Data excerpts
▶

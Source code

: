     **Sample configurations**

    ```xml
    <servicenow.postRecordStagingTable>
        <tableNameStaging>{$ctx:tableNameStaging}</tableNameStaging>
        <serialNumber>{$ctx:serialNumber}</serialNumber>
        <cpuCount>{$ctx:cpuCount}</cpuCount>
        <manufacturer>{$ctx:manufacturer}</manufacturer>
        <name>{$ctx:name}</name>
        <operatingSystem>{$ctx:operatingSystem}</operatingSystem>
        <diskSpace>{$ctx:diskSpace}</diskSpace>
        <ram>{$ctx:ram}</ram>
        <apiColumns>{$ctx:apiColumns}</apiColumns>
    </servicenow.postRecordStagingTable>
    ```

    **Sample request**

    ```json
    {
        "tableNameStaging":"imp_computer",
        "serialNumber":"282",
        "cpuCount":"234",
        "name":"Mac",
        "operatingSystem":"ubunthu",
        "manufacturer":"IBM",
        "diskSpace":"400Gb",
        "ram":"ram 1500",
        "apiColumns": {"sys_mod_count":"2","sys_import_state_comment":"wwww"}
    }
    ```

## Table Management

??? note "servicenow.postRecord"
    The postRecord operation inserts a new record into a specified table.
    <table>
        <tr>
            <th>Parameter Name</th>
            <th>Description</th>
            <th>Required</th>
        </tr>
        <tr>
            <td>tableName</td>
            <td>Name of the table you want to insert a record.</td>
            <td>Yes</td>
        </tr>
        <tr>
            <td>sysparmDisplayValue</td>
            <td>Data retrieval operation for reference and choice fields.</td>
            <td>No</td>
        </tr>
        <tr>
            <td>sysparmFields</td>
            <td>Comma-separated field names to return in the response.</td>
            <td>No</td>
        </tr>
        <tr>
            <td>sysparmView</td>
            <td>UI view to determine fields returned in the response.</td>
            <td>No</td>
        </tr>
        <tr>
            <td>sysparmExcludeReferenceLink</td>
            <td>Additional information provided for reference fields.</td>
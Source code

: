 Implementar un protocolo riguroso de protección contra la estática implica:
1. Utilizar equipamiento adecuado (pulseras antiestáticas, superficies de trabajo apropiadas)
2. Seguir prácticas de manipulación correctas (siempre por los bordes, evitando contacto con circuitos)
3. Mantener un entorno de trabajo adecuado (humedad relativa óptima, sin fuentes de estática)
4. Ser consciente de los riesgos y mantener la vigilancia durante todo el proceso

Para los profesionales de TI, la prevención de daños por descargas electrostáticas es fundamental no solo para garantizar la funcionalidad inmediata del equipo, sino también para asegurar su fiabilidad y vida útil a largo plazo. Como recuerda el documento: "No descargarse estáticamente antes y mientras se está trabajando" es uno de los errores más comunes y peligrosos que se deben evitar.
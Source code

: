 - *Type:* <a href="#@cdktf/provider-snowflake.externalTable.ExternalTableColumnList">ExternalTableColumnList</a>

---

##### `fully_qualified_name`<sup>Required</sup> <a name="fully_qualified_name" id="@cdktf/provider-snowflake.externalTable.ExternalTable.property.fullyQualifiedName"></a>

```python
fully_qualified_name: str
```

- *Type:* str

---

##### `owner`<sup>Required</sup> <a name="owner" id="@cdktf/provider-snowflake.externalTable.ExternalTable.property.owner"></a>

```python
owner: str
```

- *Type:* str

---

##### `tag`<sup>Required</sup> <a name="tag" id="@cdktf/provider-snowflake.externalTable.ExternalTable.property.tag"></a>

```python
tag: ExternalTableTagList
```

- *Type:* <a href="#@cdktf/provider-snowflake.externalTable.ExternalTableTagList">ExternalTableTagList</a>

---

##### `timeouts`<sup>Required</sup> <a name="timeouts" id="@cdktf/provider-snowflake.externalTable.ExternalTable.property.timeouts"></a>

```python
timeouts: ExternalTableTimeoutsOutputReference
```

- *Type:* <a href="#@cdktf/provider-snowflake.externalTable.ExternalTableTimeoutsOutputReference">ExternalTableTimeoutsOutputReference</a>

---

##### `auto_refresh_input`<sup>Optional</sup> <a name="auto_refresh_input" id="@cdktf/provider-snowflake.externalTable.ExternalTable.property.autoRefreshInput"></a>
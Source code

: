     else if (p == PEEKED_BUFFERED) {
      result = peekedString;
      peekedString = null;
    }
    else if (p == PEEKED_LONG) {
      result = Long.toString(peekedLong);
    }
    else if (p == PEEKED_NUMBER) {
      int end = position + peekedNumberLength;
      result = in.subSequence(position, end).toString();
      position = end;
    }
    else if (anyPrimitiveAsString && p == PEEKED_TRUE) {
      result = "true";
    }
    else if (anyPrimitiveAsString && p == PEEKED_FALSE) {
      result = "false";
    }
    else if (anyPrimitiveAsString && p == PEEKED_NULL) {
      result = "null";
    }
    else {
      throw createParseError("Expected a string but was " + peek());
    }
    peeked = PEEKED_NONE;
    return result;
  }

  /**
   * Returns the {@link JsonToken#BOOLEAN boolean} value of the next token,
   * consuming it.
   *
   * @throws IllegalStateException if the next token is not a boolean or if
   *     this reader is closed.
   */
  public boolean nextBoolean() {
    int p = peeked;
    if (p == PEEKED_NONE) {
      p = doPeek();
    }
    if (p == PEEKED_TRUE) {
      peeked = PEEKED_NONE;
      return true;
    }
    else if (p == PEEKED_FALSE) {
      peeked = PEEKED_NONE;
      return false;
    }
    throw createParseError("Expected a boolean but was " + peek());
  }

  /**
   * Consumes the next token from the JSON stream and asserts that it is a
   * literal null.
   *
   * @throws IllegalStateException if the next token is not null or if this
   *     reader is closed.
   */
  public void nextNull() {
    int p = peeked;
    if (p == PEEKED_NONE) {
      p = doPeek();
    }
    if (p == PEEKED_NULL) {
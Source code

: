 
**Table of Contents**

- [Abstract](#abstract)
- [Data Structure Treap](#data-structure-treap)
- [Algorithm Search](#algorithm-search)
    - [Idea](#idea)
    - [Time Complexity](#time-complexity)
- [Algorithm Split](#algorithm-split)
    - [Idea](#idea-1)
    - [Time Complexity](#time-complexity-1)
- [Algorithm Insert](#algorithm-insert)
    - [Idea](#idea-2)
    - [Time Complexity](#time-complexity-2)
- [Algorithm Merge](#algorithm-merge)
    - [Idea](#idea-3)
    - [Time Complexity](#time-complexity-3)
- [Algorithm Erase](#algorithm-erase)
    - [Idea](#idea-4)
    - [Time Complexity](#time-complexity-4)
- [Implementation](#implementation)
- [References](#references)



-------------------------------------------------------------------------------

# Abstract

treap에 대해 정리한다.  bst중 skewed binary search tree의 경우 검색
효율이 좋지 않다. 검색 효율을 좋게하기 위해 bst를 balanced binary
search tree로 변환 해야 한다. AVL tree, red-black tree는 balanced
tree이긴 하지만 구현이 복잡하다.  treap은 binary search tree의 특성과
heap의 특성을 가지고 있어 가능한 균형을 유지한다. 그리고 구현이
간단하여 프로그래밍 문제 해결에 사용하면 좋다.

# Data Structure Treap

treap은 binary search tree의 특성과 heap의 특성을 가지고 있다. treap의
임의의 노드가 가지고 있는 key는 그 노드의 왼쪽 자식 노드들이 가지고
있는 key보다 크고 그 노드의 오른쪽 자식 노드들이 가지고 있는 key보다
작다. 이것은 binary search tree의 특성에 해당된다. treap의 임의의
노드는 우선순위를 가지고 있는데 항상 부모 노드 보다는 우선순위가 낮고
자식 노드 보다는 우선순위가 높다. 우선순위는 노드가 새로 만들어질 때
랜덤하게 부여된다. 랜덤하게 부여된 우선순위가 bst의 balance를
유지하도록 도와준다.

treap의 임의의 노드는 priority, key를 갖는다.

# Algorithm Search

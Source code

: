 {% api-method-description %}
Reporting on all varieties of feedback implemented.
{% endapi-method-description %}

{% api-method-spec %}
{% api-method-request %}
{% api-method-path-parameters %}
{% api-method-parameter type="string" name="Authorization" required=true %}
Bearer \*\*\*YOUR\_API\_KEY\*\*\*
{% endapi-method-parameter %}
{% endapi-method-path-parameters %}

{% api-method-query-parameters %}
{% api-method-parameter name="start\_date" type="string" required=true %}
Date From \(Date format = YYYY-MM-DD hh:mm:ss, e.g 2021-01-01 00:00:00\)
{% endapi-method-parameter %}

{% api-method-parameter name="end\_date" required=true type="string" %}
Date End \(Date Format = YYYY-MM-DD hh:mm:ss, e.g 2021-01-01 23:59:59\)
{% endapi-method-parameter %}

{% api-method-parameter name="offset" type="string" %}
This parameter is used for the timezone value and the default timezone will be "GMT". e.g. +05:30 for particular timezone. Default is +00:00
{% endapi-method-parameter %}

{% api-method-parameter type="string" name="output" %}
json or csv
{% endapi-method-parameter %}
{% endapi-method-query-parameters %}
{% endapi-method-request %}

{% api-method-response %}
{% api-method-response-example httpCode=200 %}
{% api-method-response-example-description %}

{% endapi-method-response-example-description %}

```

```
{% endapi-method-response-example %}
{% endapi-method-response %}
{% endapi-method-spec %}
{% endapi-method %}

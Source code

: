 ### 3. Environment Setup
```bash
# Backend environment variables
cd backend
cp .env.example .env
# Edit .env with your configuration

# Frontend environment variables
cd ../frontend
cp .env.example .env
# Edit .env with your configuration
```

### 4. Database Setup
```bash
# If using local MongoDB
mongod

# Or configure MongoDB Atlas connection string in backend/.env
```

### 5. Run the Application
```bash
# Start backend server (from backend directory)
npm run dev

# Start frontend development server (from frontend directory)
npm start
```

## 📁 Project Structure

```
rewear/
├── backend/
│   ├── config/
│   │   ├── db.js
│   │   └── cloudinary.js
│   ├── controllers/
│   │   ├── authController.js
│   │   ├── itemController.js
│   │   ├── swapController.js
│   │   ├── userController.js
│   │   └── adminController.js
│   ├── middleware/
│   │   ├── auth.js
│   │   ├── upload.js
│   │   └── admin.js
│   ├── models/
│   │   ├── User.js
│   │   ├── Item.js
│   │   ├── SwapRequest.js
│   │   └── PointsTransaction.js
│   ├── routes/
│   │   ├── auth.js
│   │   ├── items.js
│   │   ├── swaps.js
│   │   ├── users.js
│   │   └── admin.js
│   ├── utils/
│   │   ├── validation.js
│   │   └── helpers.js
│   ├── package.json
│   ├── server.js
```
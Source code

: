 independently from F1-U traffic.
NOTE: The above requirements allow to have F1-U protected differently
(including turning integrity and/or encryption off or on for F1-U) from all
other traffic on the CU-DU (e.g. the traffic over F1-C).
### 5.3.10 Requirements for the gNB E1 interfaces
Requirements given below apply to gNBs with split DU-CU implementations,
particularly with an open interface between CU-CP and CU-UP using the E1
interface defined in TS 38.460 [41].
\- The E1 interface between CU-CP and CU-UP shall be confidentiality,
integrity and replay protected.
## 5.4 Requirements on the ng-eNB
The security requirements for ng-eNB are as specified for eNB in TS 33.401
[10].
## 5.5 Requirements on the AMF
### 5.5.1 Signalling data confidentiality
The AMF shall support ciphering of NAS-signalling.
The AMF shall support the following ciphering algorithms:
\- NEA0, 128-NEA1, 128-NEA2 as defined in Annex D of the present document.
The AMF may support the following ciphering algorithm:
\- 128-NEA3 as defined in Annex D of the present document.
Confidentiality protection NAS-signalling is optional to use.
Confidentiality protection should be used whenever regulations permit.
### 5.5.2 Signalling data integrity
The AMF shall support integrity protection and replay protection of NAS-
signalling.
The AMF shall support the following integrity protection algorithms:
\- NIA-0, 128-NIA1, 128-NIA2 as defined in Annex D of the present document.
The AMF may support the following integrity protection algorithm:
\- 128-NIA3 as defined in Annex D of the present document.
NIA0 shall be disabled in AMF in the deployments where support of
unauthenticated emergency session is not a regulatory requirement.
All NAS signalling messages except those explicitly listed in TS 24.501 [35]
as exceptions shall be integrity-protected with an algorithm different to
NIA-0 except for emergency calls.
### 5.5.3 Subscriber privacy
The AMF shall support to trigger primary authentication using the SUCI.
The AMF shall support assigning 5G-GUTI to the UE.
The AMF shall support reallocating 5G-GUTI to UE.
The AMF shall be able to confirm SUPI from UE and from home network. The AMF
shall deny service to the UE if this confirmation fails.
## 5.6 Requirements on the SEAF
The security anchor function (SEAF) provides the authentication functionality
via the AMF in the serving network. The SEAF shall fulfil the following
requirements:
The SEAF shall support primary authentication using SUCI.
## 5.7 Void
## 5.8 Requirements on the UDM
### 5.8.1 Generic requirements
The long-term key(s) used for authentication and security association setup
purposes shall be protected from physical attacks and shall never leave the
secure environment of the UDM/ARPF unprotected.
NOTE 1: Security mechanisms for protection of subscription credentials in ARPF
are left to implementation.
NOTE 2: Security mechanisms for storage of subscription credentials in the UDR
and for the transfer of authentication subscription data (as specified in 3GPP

◀

(Problem description):
Your answer must be the lines above from the one containing "treap에 대해 정리한다." to the one containing "자식 노드 보다는 우선순위가 높다. 우선순위는 노드가 새로 만들어질 때", both included, restated word for word.

(Answer to this exercise):
treap에 대해 정리한다.  bst중 skewed binary search tree의 경우 검색
효율이 좋지 않다. 검색 효율을 좋게하기 위해 bst를 balanced binary
search tree로 변환 해야 한다. AVL tree, red-black tree는 balanced
tree이긴 하지만 구현이 복잡하다.  treap은 binary search tree의 특성과
heap의 특성을 가지고 있어 가능한 균형을 유지한다. 그리고 구현이
간단하여 프로그래밍 문제 해결에 사용하면 좋다.

# Data Structure Treap

treap은 binary search tree의 특성과 heap의 특성을 가지고 있다. treap의
임의의 노드가 가지고 있는 key는 그 노드의 왼쪽 자식 노드들이 가지고
있는 key보다 크고 그 노드의 오른쪽 자식 노드들이 가지고 있는 key보다
작다. 이것은 binary search tree의 특성에 해당된다. treap의 임의의
노드는 우선순위를 가지고 있는데 항상 부모 노드 보다는 우선순위가 낮고
자식 노드 보다는 우선순위가 높다. 우선순위는 노드가 새로 만들어질 때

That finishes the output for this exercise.